Bit at wits end with this so will commit what I have right now and get back to this when I get to my desktop -- maybe pip freeze will be telling of which dask versions to pin to.

bennahugo commented 1 year ago

actually I have it working. There is breakage either @sjperkins or @JSKenyon introduced inside daskms since version 0.2.6 was released (I note there has been a lot of changes to ms output and chunking which could have caused this). I don't really have time to dig into daskms right now, but suffice to work around the upstream issues by pinning to dask-ms==0.2.6.

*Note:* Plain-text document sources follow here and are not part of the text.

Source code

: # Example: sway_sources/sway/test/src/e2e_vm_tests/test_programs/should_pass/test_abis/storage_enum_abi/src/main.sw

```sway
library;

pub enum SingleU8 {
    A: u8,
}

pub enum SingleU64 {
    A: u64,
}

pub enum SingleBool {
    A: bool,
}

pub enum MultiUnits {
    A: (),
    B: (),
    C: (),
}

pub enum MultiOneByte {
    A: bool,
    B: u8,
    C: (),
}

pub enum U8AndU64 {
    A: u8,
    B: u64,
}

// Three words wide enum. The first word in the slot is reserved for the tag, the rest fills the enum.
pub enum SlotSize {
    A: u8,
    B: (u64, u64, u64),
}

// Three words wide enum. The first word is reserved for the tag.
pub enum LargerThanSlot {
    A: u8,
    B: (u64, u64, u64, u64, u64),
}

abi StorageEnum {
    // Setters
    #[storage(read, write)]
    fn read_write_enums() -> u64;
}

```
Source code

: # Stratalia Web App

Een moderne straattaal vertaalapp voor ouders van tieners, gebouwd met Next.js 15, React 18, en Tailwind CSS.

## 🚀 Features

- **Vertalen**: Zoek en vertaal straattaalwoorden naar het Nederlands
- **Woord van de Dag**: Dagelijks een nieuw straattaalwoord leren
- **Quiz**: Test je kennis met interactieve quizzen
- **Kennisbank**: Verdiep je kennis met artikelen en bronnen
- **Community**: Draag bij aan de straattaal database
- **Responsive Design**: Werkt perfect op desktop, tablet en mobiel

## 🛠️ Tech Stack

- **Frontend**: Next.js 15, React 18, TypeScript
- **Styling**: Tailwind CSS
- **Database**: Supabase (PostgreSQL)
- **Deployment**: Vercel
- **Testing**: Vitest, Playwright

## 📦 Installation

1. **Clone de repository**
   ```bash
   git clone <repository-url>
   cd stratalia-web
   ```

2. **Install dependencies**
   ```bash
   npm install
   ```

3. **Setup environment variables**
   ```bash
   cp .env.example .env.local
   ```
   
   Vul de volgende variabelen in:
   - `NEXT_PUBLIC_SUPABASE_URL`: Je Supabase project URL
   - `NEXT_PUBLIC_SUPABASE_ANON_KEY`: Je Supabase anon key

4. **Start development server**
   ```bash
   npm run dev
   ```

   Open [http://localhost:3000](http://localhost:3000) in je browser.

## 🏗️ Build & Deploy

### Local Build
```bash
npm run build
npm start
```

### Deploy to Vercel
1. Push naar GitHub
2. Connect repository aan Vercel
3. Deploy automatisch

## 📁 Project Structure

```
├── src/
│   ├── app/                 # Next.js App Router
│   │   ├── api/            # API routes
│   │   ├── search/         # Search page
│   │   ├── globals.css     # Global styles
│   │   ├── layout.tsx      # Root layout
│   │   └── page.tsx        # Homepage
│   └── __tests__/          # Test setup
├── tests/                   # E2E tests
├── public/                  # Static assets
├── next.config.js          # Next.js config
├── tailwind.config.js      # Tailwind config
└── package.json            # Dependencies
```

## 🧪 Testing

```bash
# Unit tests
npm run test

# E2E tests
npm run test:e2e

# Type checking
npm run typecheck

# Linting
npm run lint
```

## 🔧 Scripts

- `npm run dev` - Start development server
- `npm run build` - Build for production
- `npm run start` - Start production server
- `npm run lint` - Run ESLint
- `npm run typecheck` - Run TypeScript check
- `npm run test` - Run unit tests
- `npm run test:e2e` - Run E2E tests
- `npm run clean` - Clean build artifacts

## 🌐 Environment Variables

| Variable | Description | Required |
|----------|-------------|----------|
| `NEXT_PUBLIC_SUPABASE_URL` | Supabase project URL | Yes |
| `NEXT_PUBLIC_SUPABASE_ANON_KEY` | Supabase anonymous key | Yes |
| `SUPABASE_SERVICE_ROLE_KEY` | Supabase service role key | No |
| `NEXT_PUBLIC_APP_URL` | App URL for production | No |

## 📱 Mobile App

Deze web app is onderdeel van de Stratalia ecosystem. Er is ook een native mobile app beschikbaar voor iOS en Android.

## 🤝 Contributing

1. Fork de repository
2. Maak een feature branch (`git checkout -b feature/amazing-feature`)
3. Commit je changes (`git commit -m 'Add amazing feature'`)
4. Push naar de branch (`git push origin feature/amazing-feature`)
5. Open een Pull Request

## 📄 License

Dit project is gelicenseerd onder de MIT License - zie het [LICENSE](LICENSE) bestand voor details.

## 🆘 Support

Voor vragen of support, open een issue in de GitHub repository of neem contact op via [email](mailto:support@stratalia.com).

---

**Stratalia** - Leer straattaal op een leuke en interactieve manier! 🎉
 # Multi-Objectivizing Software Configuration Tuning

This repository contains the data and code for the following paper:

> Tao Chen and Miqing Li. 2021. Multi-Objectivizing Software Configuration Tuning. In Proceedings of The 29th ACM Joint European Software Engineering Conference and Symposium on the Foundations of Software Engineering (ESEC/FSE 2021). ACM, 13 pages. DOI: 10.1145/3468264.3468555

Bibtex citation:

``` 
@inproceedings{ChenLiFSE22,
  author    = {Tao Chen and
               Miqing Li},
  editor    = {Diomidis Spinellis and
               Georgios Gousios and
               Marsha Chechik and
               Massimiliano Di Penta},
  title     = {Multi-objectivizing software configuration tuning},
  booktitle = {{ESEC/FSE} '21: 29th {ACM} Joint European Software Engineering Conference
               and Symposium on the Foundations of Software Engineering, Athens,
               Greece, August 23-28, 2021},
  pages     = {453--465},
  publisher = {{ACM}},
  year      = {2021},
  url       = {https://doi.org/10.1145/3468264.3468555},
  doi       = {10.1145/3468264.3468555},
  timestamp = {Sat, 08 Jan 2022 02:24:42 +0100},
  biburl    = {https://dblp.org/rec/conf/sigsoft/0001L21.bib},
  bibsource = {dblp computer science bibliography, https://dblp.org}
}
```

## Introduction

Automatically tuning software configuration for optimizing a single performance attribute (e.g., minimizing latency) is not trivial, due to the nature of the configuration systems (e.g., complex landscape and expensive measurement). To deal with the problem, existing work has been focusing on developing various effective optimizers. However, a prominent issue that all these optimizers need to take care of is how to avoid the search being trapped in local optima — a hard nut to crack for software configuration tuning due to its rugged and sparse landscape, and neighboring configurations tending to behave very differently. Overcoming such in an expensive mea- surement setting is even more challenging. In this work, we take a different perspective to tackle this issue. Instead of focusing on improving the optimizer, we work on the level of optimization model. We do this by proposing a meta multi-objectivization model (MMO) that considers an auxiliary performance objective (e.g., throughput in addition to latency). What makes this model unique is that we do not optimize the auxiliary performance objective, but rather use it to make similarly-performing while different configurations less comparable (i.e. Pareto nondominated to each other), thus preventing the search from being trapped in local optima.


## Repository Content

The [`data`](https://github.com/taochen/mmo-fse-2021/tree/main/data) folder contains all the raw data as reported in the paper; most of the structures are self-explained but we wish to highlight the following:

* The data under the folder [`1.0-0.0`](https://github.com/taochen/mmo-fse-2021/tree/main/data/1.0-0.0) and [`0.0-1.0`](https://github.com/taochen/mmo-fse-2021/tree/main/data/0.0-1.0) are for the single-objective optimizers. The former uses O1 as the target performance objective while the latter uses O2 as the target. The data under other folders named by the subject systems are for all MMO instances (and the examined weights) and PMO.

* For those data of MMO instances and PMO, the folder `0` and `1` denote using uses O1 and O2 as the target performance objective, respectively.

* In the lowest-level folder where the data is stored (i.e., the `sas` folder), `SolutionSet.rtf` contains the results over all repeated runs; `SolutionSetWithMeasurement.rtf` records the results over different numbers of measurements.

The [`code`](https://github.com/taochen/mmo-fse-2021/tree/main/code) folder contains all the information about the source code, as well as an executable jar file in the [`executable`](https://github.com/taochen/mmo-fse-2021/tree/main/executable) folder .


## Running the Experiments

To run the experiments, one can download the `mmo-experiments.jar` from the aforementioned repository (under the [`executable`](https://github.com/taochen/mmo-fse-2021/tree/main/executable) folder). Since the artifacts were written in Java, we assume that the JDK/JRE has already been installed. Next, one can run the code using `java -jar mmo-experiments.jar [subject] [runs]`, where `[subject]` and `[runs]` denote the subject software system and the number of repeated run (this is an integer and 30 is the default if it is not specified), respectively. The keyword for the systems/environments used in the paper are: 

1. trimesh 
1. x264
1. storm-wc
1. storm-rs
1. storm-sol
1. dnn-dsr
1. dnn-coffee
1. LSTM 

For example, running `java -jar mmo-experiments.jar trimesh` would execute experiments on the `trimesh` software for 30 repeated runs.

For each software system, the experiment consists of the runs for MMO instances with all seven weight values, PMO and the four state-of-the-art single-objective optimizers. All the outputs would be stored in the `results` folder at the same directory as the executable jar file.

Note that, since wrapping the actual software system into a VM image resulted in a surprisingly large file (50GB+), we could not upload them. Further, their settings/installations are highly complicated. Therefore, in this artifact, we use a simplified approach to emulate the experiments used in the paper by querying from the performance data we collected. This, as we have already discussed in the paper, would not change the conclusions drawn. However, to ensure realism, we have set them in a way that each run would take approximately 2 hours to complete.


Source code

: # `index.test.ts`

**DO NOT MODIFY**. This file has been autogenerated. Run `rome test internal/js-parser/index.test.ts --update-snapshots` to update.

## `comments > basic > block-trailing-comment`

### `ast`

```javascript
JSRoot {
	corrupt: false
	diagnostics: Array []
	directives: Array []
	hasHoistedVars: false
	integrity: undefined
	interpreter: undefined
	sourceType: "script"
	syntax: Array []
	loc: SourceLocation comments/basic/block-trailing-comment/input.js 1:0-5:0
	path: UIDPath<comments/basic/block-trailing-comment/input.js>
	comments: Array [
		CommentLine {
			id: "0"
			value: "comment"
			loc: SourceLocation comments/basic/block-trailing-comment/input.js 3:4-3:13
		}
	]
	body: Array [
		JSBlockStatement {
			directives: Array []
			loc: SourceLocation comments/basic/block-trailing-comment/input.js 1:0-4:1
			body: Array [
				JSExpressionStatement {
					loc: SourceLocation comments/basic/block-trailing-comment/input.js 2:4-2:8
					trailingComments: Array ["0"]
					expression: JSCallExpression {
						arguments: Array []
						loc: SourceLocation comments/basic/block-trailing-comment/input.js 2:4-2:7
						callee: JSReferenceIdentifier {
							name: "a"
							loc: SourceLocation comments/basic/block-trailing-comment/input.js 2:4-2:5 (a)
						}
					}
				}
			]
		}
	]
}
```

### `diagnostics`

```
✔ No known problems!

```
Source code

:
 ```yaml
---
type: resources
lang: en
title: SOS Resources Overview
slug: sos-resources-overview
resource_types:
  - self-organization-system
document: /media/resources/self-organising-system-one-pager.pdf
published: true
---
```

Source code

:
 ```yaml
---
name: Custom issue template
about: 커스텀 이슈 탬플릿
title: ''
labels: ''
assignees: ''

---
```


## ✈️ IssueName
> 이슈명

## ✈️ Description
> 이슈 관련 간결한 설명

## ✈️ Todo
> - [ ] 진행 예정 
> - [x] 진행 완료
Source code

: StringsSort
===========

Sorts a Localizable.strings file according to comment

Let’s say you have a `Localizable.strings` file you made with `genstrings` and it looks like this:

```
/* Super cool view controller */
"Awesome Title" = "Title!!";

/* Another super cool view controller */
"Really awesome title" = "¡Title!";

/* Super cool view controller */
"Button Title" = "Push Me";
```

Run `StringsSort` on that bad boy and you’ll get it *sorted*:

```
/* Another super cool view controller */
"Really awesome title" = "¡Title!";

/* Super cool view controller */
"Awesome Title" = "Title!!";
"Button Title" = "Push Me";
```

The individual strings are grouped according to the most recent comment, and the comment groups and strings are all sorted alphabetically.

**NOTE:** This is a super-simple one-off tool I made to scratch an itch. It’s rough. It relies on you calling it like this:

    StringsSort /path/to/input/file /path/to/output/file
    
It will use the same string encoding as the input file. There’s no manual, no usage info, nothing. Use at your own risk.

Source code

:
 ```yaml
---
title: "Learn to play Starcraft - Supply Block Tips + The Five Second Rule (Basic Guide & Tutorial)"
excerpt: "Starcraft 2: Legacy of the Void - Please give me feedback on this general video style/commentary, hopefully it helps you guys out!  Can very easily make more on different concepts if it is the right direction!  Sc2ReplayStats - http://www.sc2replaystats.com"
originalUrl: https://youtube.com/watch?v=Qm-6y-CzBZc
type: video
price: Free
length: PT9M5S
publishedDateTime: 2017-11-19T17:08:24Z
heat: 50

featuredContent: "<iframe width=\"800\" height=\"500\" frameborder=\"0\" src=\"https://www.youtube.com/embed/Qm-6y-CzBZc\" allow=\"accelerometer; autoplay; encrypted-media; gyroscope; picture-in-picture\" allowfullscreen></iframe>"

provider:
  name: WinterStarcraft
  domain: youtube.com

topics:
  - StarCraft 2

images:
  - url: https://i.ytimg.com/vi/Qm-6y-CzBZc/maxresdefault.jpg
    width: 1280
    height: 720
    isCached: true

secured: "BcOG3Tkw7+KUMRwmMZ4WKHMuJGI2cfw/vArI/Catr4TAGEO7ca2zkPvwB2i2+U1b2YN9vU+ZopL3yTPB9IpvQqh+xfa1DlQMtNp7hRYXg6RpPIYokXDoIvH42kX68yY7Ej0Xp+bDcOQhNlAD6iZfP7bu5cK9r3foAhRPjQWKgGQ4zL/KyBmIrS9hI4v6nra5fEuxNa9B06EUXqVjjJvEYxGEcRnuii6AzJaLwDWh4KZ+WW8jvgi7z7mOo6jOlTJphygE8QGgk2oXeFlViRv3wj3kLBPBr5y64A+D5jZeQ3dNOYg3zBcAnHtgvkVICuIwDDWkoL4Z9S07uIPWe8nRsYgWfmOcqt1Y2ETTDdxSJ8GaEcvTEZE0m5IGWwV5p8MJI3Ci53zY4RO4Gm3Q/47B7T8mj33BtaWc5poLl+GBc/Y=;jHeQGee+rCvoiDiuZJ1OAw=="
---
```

bennahugo commented 1 year ago

Working daskms versions: 0.2.6 0.2.7 0.2.8 0.2.9 0.2.10 0.2.11

Specifically breakage started appearing in 0.2.12

bennahugo commented 1 year ago

retest this please

bennahugo commented 1 year ago

Alright as discussed with @sjperkins we are going to keep only jenkins testing for now. I will open a separate PR just to test the install.

The long running plan is to put in full qualification testing on this with real data and simulated data (essentially automating what I've done for the memo) onto both axes.